Late complications such as stent dysfunction in cases of common bile duct (CBD) stricture are more frequent after placement of plastic stents (41%) compared to uncovered SEMS (27%), partially covered SEMS (20%) and fully covered SEMS (20%). Stent migration is observed in 5% of cases of plastic stents, 1% of uncovered SEMS and 20% of fully covered SEMS. The European Society of Gastrointestinal Endoscopy (ESGE) recommends treatment of CBD strictures with multiple plastic stents with repeated intervention. Treatment with SEMS has a higher risk of fatal septic complications [8]. Plastic stents are often used also for the treatment of bile leaks after laparoscopic cholecystectomy with efficiency of 90% [9].

Palliative treatment of malignant CBD obstruction in cases of endoscopic biliary drainage is effective in > 80%. Comparison of endoscopic vs. surgical biliary cancer treatment showed no differences in terms of technical and therapeutic success, survival or quality of life [10].

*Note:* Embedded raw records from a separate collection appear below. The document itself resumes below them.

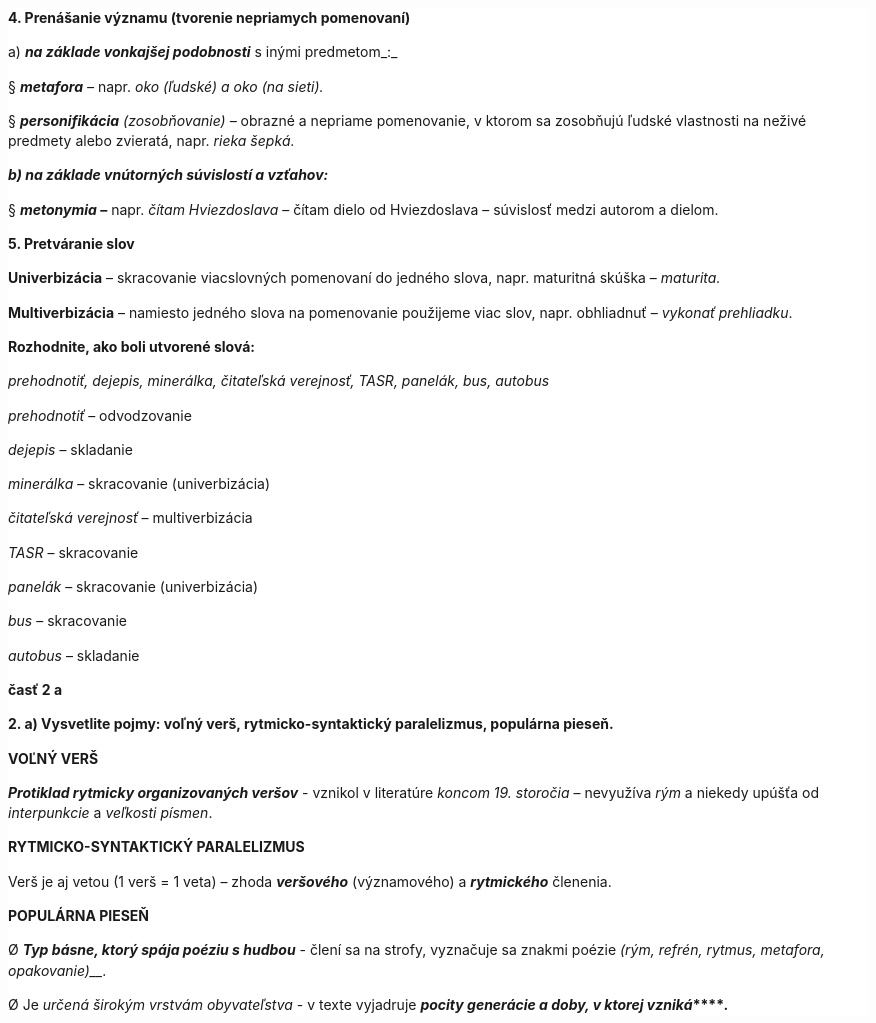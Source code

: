 **4. Prenášanie významu (tvorenie nepriamych pomenovaní)**

a) **_na základe vonkajšej podobnosti_** s inými predmetom_:_

§ **_metafora_** _–_ napr. _oko (ľudské) a oko (na sieti)._

§ **_personifikácia_** _(zosobňovanie) –_ obrazné a nepriame pomenovanie, v ktorom sa zosobňujú ľudské vlastnosti na neživé predmety alebo zvieratá, napr. _rieka šepká._

**_b) na základe vnútorných súvislostí a vzťahov:_**

§ **_metonymia –_** napr. _čítam Hviezdoslava_ – čítam dielo od Hviezdoslava – súvislosť medzi autorom a dielom.

**5. Pretváranie slov**

**Univerbizácia** – skracovanie viacslovných pomenovaní do jedného slova, napr. maturitná skúška – _maturita._

**Multiverbizácia** – namiesto jedného slova na pomenovanie použijeme viac slov, napr. obhliadnuť – _vykonať prehliadku_.

**Rozhodnite, ako boli utvorené slová:**

_prehodnotiť, dejepis, minerálka, čitateľská verejnosť, TASR, panelák, bus, autobus_

_prehodnotiť_ – odvodzovanie

_dejepis_ – skladanie

_minerálka_ – skracovanie (univerbizácia)

_čitateľská verejnosť_ – multiverbizácia

_TASR_ – skracovanie

_panelák_ – skracovanie (univerbizácia)

_bus_ – skracovanie

_autobus_ – skladanie

**časť 2 a**

**2. a) Vysvetlite pojmy: voľný verš, rytmicko-syntaktický paralelizmus, populárna pieseň.**

**VOĽNÝ VERŠ**

**_Protiklad rytmicky organizovaných veršov_** - vznikol v literatúre _koncom 19. storočia_ – nevyužíva _rým_ a niekedy upúšťa od _interpunkcie_ a _veľkosti písmen_.

**RYTMICKO-SYNTAKTICKÝ PARALELIZMUS**

Verš je aj vetou (1 verš = 1 veta) – zhoda **_veršového_** (významového) a **_rytmického_** členenia.

**POPULÁRNA PIESEŇ**

Ø **_Typ básne, ktorý spája poéziu s hudbou_** - člení sa na strofy, vyznačuje sa znakmi poézie _(rým, refrén, rytmus, metafora, opakovanie)__._            

Ø Je _určená širokým vrstvám obyvateľstva_ - v texte vyjadruje **_pocity generácie a doby, v ktorej vzniká_****_._**

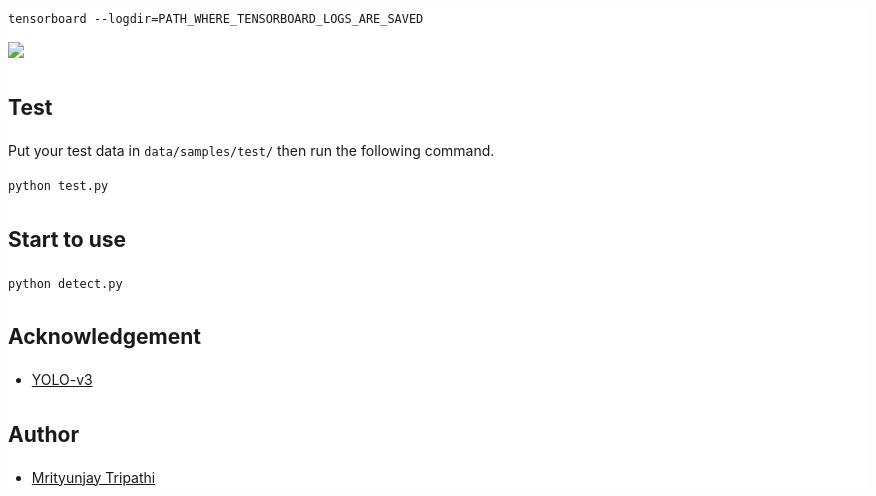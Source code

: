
 ```
tensorboard --logdir=PATH_WHERE_TENSORBOARD_LOGS_ARE_SAVED
```

<img class = "center" src="data/custom/loss_curve.png">

## Test
Put your test data in ```data/samples/test/``` then run the following command.
```
python test.py
```

## Start to use
```
python detect.py
```

## Acknowledgement
* [YOLO-v3](https://pjreddie.com/darknet/yolo/)

## Author
* [Mrityunjay Tripathi](https://www.linkedin.com/in/mrityunjay-tripathi-89a243168/)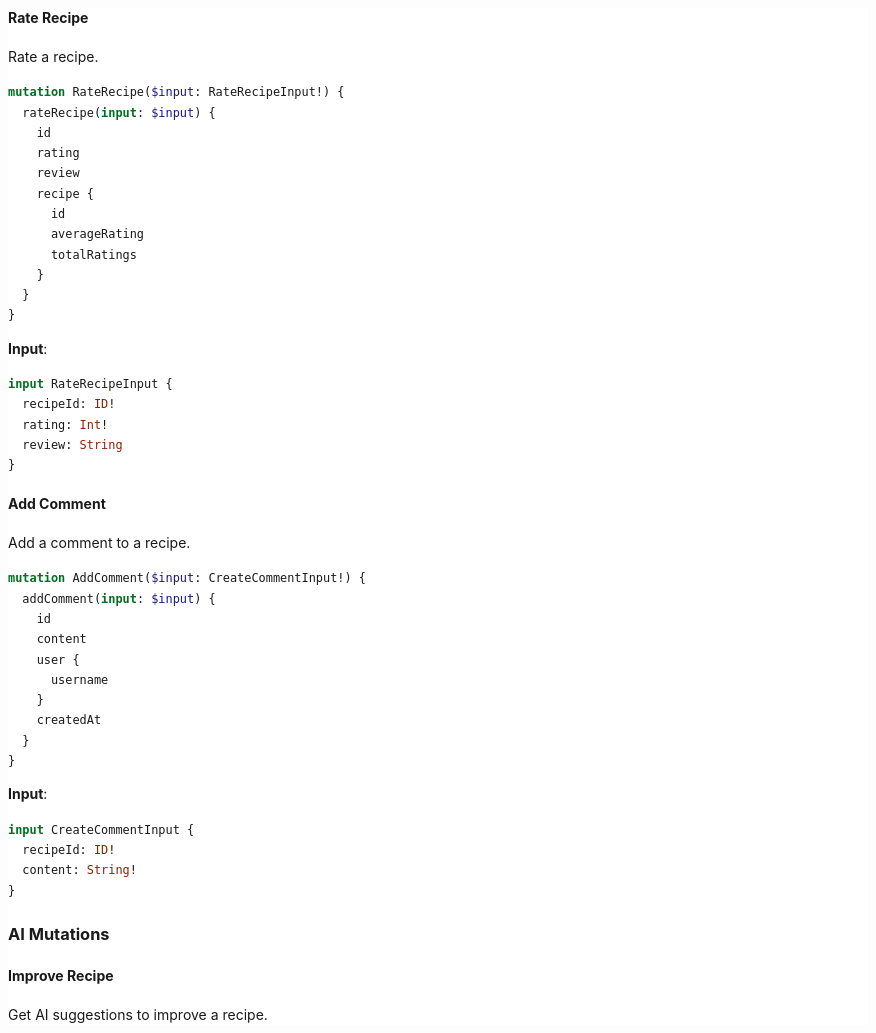 #### Rate Recipe
Rate a recipe.

```graphql
mutation RateRecipe($input: RateRecipeInput!) {
  rateRecipe(input: $input) {
    id
    rating
    review
    recipe {
      id
      averageRating
      totalRatings
    }
  }
}
```

**Input**:
```graphql
input RateRecipeInput {
  recipeId: ID!
  rating: Int!
  review: String
}
```

#### Add Comment
Add a comment to a recipe.

```graphql
mutation AddComment($input: CreateCommentInput!) {
  addComment(input: $input) {
    id
    content
    user {
      username
    }
    createdAt
  }
}
```

**Input**:
```graphql
input CreateCommentInput {
  recipeId: ID!
  content: String!
}
```

### AI Mutations

#### Improve Recipe
Get AI suggestions to improve a recipe.
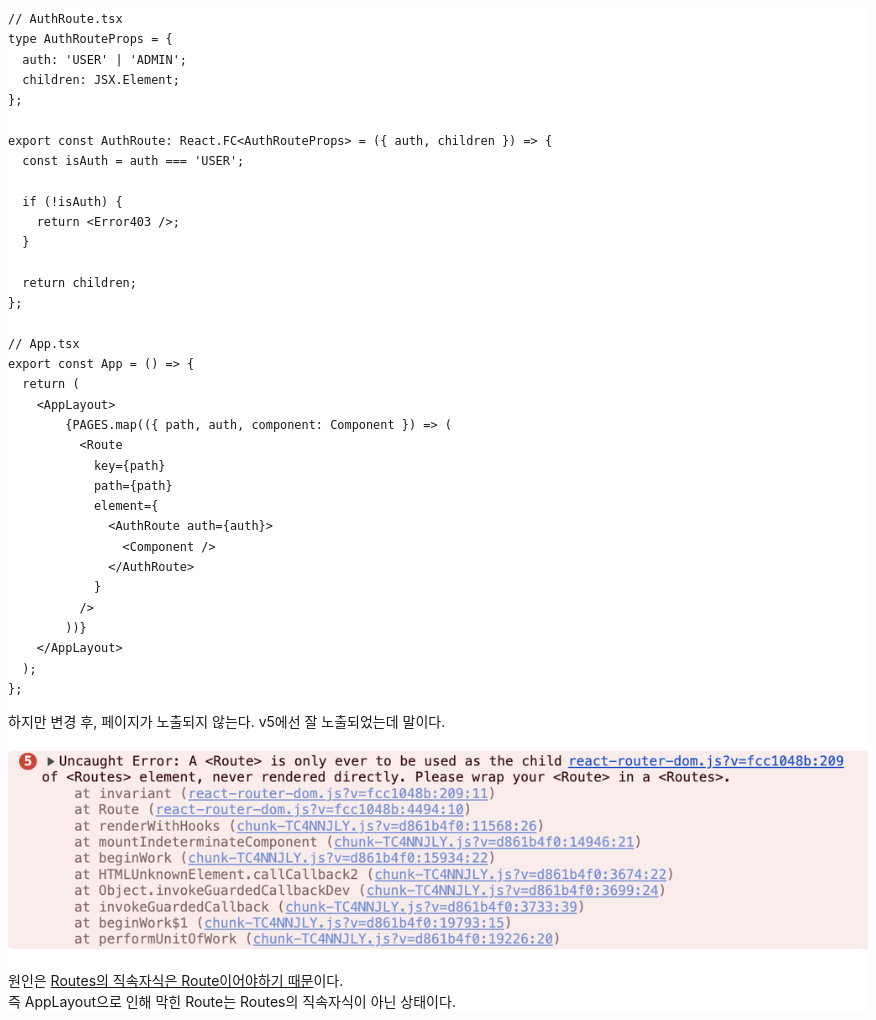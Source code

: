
 ```TSX
// AuthRoute.tsx
type AuthRouteProps = {
  auth: 'USER' | 'ADMIN';
  children: JSX.Element;
};

export const AuthRoute: React.FC<AuthRouteProps> = ({ auth, children }) => {
  const isAuth = auth === 'USER';

  if (!isAuth) {
    return <Error403 />;
  }

  return children;
};

// App.tsx
export const App = () => {
  return (
    <AppLayout>
        {PAGES.map(({ path, auth, component: Component }) => (
          <Route
            key={path}
            path={path}
            element={
              <AuthRoute auth={auth}>
                <Component />
              </AuthRoute>
            }
          />
        ))}
    </AppLayout>
  );
};
```

하지만 변경 후, 페이지가 노출되지 않는다. v5에선 잘 노출되었는데 말이다.

![](./route-in-routes.png)

원인은 [Routes의 직속자식은 Route이어야하기 때문](https://youtu.be/CHHXeHVK-8U?si=DxZsadRA6Jo1azsD)이다.  
즉 AppLayout으로 인해 막힌 Route는 Routes의 직속자식이 아닌 상태이다.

If there are no other options of treatment, percutaneous ultrasound-guided drainage of the biliary tree in palliative treatment of mechanical jaundice is a well-tolerated method with only a few complications [11].

Conclusions

Surgical treatment is a treatment of choice in benign biliary strictures and is still the best way to prevent long-term consequences of chronic low-grade obstruction that may eventually lead to secondary biliary cirrhosis and end-stage liver disease. In patients who are not good candidates for surgery, endoscopic biliary stenting is an alternative treatment method that has good outcomes. However, biliary stenting even with multiple stents placed selectively provides only a temporary solution of the problem. It is not possible to achieve good long-term results and prevent long-term complications of strictures with stent treatment only. In selected patients with secondary biliary cirrhosis, orthotopic liver transplantation may be the ultimate solution.

Conflict of interest

The authors declare no conflict of interest.